Tarquinius hat gesagt…

Ach Du, wenn man so mal ein paar alte-Messe-Beheimatete kennengelernt hat, dann ist man's schnell leid mit aller Vernetzung und will ungern - neben Schützengraben - auch noch das Lager teilen ... *duckunwech* ;-)

jos.m. betle hat gesagt…

Ja, ja. Dein letzter Satz... ist wohl wahr. Wir sind vielleicht wirklich nich mutig und radikal genug. Das ist ein Grund, an dem ich mir wünschte, ich wäre 30 oder 40 Jahre jünger.

Andreas hat gesagt…

Nun ja ... eine bessere Vernetzung würde ich nicht als Altersfrage erachten. Jeder hat so seine Einschränkungen und Obliegenheiten ganz unterschiedlicher Art, entsprechend wird sich auch weisen, was der Einzelne beizutragen in der Lage ist. Um das - und anderes - auszuloten, scheint mir aber eine bessere Vernetzung sinnvoll.
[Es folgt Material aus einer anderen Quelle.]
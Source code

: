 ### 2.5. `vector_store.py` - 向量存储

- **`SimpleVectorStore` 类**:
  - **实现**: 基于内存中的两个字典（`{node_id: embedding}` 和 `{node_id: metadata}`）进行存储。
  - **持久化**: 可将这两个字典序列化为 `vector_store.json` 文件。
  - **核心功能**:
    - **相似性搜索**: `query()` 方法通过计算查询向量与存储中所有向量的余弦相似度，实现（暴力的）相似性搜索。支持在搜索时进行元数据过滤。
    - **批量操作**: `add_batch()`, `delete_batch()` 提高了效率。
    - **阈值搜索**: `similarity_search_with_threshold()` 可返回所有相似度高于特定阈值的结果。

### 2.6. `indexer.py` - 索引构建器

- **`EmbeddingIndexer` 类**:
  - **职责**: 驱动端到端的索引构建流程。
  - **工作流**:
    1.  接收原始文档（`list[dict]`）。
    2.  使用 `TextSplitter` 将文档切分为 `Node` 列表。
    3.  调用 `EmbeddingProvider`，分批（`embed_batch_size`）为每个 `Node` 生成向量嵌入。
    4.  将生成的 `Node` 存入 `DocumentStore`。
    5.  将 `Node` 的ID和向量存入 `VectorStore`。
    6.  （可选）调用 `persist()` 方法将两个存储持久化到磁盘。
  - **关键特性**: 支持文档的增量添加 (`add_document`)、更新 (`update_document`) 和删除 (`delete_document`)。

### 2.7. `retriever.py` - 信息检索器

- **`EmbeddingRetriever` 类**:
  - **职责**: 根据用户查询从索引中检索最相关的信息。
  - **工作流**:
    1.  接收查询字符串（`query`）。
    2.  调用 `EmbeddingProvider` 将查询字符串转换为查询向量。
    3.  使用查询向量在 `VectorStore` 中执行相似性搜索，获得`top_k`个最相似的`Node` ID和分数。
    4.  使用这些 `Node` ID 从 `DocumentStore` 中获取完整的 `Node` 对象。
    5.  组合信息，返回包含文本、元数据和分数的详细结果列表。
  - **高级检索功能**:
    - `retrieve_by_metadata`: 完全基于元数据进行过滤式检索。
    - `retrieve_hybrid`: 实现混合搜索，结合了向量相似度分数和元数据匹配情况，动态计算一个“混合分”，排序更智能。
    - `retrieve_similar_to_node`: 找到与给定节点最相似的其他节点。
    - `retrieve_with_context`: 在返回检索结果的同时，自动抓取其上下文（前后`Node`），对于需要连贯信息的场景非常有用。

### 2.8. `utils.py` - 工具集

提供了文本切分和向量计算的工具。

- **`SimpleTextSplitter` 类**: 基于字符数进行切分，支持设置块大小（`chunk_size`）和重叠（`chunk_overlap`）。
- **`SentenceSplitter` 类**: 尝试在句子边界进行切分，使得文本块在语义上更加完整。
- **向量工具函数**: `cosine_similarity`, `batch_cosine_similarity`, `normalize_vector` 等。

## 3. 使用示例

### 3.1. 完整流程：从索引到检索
Was nun den scheltenswerten Kommentar des schätzenswerten Tarquinius betrifft: Es geht gerade nicht darum, etwa noch eine Riesenfratzbuchgruppe aufzumachen, in der (man sehe das etwas harte Wort nach) der Mob tobt, sondern die mehr Besonnenen und Kundigen in eher ausgesuchten Kreis zu einen. Darum das Wort vom think tank.

Eugenie Roth hat gesagt…

Email? Oder Rundbriefe per gelber Post?
Why not!
Es muss nicht alles elektronisch sein ... meinetwegen jedenfalls ... (darf aber gerne. Wie man sieht bin ich in der Lage, einen Kommpjuter und das internationale Netz zu nutzen ...)

Andreas hat gesagt…

Dann lege Dir eine Fratzbuch-Seite zu ... ;-)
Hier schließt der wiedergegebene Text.